Segundo Fairclough, a mídia é um campo social que tem recebido especial atenção devido à sua capacidade de hibridismo genérico. Fairclough assevera que:

Um número de pesquisadores sociais e de teóricos tem chamado especial atenção para os modos pelos quais as fronteiras sociais estão obscurecidas na vida social contemporânea, e às formas de hibridismo ou mixing de práticas sociais que disso resulta. [...] Uma área da vida social onde o hibridismo tem particularmente recebido atenção intensa é a mídia – os textos da mídia de massa podem ser vistos como instanciando o obscurecimento das fronteiras de vários tipos: fato e ficção, notícias e entretenimento, drama e documentário e assim por diante (McLuhan 1964, Silvestorne 1999) (FAIRCLOUGH, 2003, p. 35, tradução nossa).

Com a análise dos dados que compõem o corpus do objeto desta pesquisa, pude observar que as funções das reportagens da mídia impressa são muito variadas e informar é apenas uma delas.

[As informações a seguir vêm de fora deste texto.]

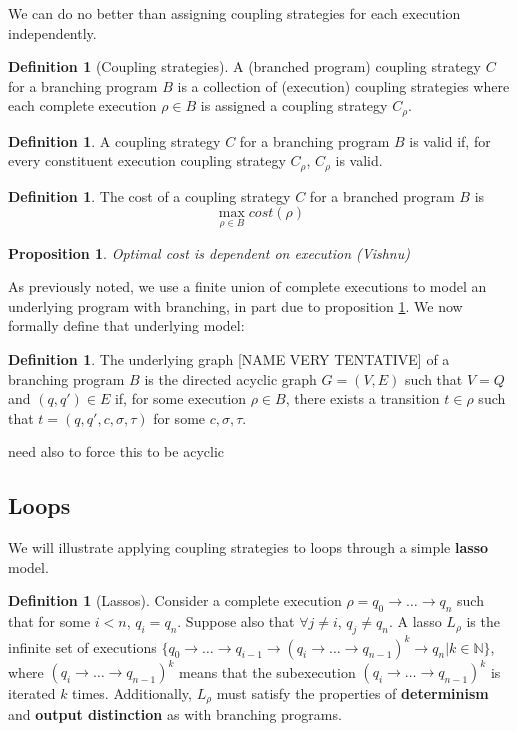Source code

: \documentclass[12pt]{article}
\newcommand{\NN}{\mathbb{N}}
\newtheorem{prop}[thm]{Proposition}
\theoremstyle{definition}
\newtheorem{defn}[thm]{Definition}
\begin{document}
We can do no better than assigning coupling strategies for each execution independently. 
\begin{defn}[Coupling strategies]
    A (branched program) coupling strategy $C$ for a branching program $B$ is a collection of (execution) coupling strategies where each complete execution $\rho\in B$ is assigned a coupling strategy $C_\rho$. 
\end{defn}

\begin{defn}
    A coupling strategy $C$ for a branching program $B$ is valid if, for every constituent execution coupling strategy $C_\rho$, $C_\rho$ is valid. 
\end{defn}

\begin{defn}
    The cost of a coupling strategy $C$ for a branched program $B$ is \[
        \max_{\rho\in B}cost(\rho)
    \]
\end{defn}

\begin{prop}\label{costDependsExecutionProp}
    Optimal cost is dependent on execution (Vishnu)
\end{prop}

As previously noted, we use a finite union of complete executions to model an underlying program with branching, in part due to proposition \ref{costDependsExecutionProp}. We now formally define that underlying model:

\begin{defn}
    The underlying graph [NAME VERY TENTATIVE] of a branching program $B$ is the directed acyclic graph $G = (V, E)$ such that $V = Q$ and $(q, q')\in E$ if, for some execution $\rho\in B$, there exists a transition $t\in \rho$ such that $t = (q, q', c, \sigma, \tau)$ for some $c, \sigma, \tau$.  

    {\color{red} need also to force this to be acyclic}
\end{defn}


\subsection{Loops}

We will illustrate applying coupling strategies to loops through a simple \textbf{lasso} model. 

\begin{defn}[Lassos]
    Consider a complete execution $\rho = q_0\to\ldots \to q_n$ such that for some $i<n$, $q_i = q_n$. Suppose also that $\forall j\neq i$, $q_j \neq q_n$. A lasso $L_\rho$ is the infinite set of executions $\{q_0\to\ldots\to q_{i-1}\to (q_i\to\ldots\to q_{n-1})^k\to q_n| k\in \NN\}$, where $(q_i\to\ldots\to q_{n-1})^k$ means that the subexecution $(q_i\to\ldots\to q_{n-1})^k$ is iterated $k$ times. 
    Additionally, $L_\rho$ must satisfy the properties of \textbf{determinism} and \textbf{output distinction} as with branching programs.
\end{defn}
\end{document}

Se considerarmos que uma reportagem da mídia impressa é um produto de uma empresa, é razoável supormos que o objetivo é a venda desse produto. Portanto, haverá sempre um mix de funções em um gênero como a reportagem: entretenimento, promoção, informação, formação de opinião, direcionamento ideológico, etc. Assim, sob o pretexto de informar o leitor, uma reportagem pode distraí-lo, entretê-lo, convencê-lo, etc. Pude ver as

fronteiras obscurecidas nas reportagens analisadas, principalmente a fronteira entre informação e entretenimento.

A ADC possui uma base epistemológica diferente de outras abordagens discursivas, porque trabalha com a concepção de que o poder está sempre presente nas práticas sociais, nas relações sociais, e que isso pode ser representado, reproduzido e ratificado nos textos; trabalha com o fato de que a ideologia serve para manter as relações assimétricas de poder e, portanto, na análise textual, procura manter uma postura cética e de estranhamento a muitas concepções do chamado senso comum. A Análise de Discurso Crítica não pressupõe um sujeito assujeitado, mas um agente que pode mudar a sua realidade social, por meio de sua ação emancipatória. Além disso, a ADC rejeita a “neutralidade” do analista — a ADC, por ser uma ciência social crítica, assume que o analista deve se posicionar frente à sua pesquisa e que esse posicionamento deve estar explícito. Neuman acentua que

A pesquisa social é uma atividade político-moral que requer do pesquisador um comprometimento com uma posição de valor. [...] A ciência social crítica sustenta que negar que o pesquisador tenha um ponto de vista já é um ponto de vista. Conduzir pesquisa e ignorar as questões morais; satisfazer um patrocinador e seguir ordens — esse tipo de visão afirma que a ciência é uma ferramenta ou um instrumento que qualquer um pode usar (NEUMAN, W. L., p. 100 e p. 101, tradução nossa.).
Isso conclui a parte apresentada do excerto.